MACY GRAY 『The Trouble With Being Myself』 Epic
彼女の音楽はいかようにも受け取めることができるが、〈オルタナティヴ・ポップ〉の枠こそそれにふさわしいのではないか? ソウル・ミュージックの伝統をアヴァンギャルドに迎え入れる懐の広さったら、もはや異星人!!〈フジロック〉でのパフォーマンスも記憶に新しいところ。
LSK 『Outlaw』 Epic
UKにおいて、ことあるごとに試みられてきたダブへの接近。その間にもヒップホップやハウスなど、さまざまなエレメントが生まれてきている。そこで、2003年なりの落とし前を付けたのがこのアルバム。極上のポップ・ミュージックで〈アウトロー〉宣言したその姿勢が見事。クラッシュのカヴァーも納得だ。
DIDO 『Fife For Rent』 Cheeky/Arista
多少影はひそめたものの、尖ったサウンドがもてはやされる昨今において、〈真っ白〉な彼女の存在感は逆の意味でオルタナティヴといえるものだ。大ヒットしたデビュー作についでリリースされた本作が伝えるメッセージは、彼女と同様に〈いい歳の取り方〉をしている。

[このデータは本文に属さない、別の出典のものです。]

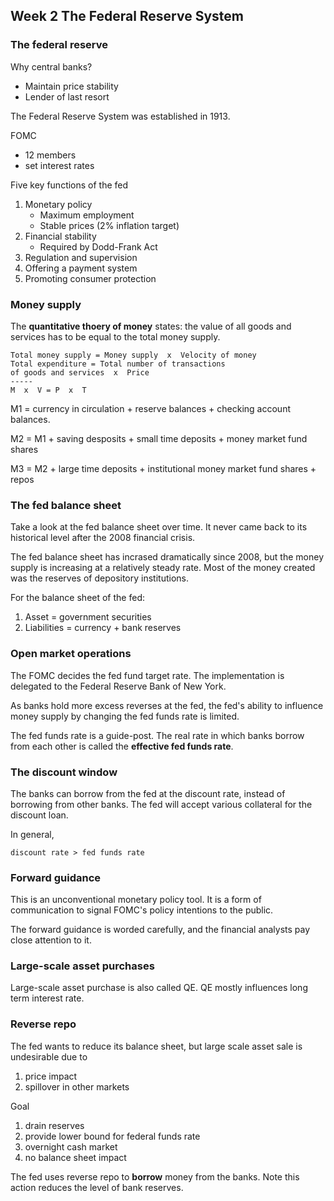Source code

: ## Week 2 The Federal Reserve System

### The federal reserve

Why central banks?
- Maintain price stability 
- Lender of last resort

The Federal Reserve System was established in 1913.

FOMC
- 12 members
- set interest rates

Five key functions of the fed
1. Monetary policy 
    + Maximum employment
    + Stable prices (2% inflation target)
2. Financial stability 
    + Required by Dodd-Frank Act
3. Regulation and supervision
4. Offering a payment system
5. Promoting consumer protection

### Money supply

The **quantitative thoery of money** states:
the value of all goods and services has to be equal
to the total money supply.

```
Total money supply = Money supply  x  Velocity of money
Total expenditure = Total number of transactions
of goods and services  x  Price
-----
M  x  V = P  x  T
```

M1 = currency in circulation + reserve balances + 
checking account balances.

M2 = M1 + saving desposits +
small time deposits + money market fund shares

M3 = M2 + large time deposits + institutional
money market fund shares + repos


### The fed balance sheet

Take a look at the fed balance sheet over time. 
It never came back to its historical level
after the 2008 financial crisis.

The fed balance sheet has incrased dramatically 
since 2008, but the money supply is increasing
at a relatively steady rate. 
Most of the money created was the reserves
of depository institutions.

For the balance sheet of the fed:
1. Asset = government securities
2. Liabilities = currency + bank reserves


### Open market operations

The FOMC decides the fed fund target rate.
The implementation is delegated to the
Federal Reserve Bank of New York.

As banks hold more excess reverses at the fed,
the fed's ability to influence money supply 
by changing the fed funds rate is limited.

The fed funds rate is a guide-post. The 
real rate in which banks borrow from each 
other is called the **effective fed funds rate**.

### The discount window

The banks can borrow from the fed at
the discount rate, instead of borrowing
from other banks.
The fed will accept various collateral 
for the discount loan.


In general,
```
discount rate > fed funds rate
```


### Forward guidance

This is an unconventional monetary policy tool.
It is a form of communication to signal FOMC's
policy intentions to the public.


The forward guidance is worded carefully,
and the financial analysts pay close attention to it.


### Large-scale asset purchases

Large-scale asset purchase is also called QE.
QE mostly influences long term interest rate.


### Reverse repo

The fed wants to reduce its balance sheet, but 
large scale asset sale is undesirable due to
1. price impact
2. spillover in other markets

Goal
1. drain reserves
2. provide lower bound for federal funds rate
3. overnight cash market
4. no balance sheet impact

The fed uses reverse repo to **borrow** money from the banks.
Note this action reduces the level of bank reserves. 



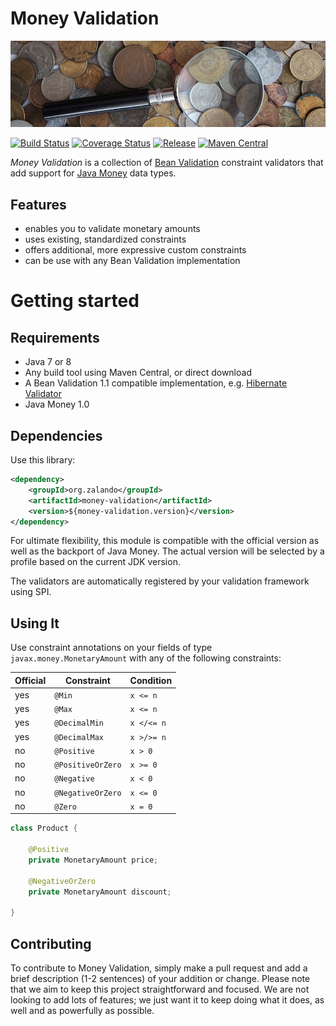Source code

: # Money Validation

[![Money magnifier](docs/money-validation.jpg)](https://pixabay.com/en/coins-handful-russia-ruble-kopek-650779/)

[![Build Status](https://img.shields.io/travis/zalando/money-validation.svg)](https://travis-ci.org/zalando/money-validation)
[![Coverage Status](https://img.shields.io/coveralls/zalando/money-validation.svg)](https://coveralls.io/r/zalando/money-validation)
[![Release](https://img.shields.io/github/release/zalando/money-validation.svg)](https://github.com/zalando/money-validation/releases)
[![Maven Central](https://img.shields.io/maven-central/v/org.zalando/money-validation.svg)](https://maven-badges.herokuapp.com/maven-central/org.zalando/money-validation)

*Money Validation* is a collection of [Bean Validation](http://beanvalidation.org/) constraint validators that add
support for [Java Money](https://github.com/JavaMoney/jsr354-api) data types.

## Features
- enables you to validate monetary amounts
- uses existing, standardized constraints
- offers additional, more expressive custom constraints
- can be use with any Bean Validation implementation

# Getting started

## Requirements
- Java 7 or 8
- Any build tool using Maven Central, or direct download
- A Bean Validation 1.1 compatible implementation, e.g. [Hibernate Validator](http://hibernate.org/validator)
- Java Money 1.0

## Dependencies

Use this library:

```xml
<dependency>
    <groupId>org.zalando</groupId>
    <artifactId>money-validation</artifactId>
    <version>${money-validation.version}</version>
</dependency>
```

For ultimate flexibility, this module is compatible with the official version as well as the backport of Java Money.
The actual version will be selected by a profile based on the current JDK version.

The validators are automatically registered by your validation framework using SPI.

## Using It

Use constraint annotations on your fields of type `javax.money.MonetaryAmount` with any of the following constraints:

| Official | Constraint        | Condition  |
|----------|-------------------|------------|
| yes      | `@Min`            | `x <= n`   |
| yes      | `@Max`            | `x <= n`   |
| yes      | `@DecimalMin`     | `x </<= n` |
| yes      | `@DecimalMax`     | `x >/>= n` |
| no       | `@Positive`       | `x > 0`    |
| no       | `@PositiveOrZero` | `x >= 0`   |
| no       | `@Negative`       | `x < 0`    |
| no       | `@NegativeOrZero` | `x <= 0`   |
| no       | `@Zero`           | `x = 0`    |

```java
class Product {

    @Positive
    private MonetaryAmount price;
    
    @NegativeOrZero
    private MonetaryAmount discount;
        
}
```

## Contributing
To contribute to Money Validation, simply make a pull request and add a brief description (1-2 sentences) of your
addition or change. Please note that we aim to keep this project straightforward and focused. We are not looking to add
lots of features; we just want it to keep doing what it does, as well and as powerfully as possible.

SEAL 『Seal 4』 Warner Bros.
なんと! 5年ぶりとなったニュー・アルバムであるが、そんなブランクを微塵たりとも感じさせない内容となった。トレヴァー・ホーン(こちらも2003年は勢力的に活動を展開)との蜜月も当時のままに、彼の輝けるヴォーカルは永遠のものであることを証明した。それは世界中のチャートからもあきらか。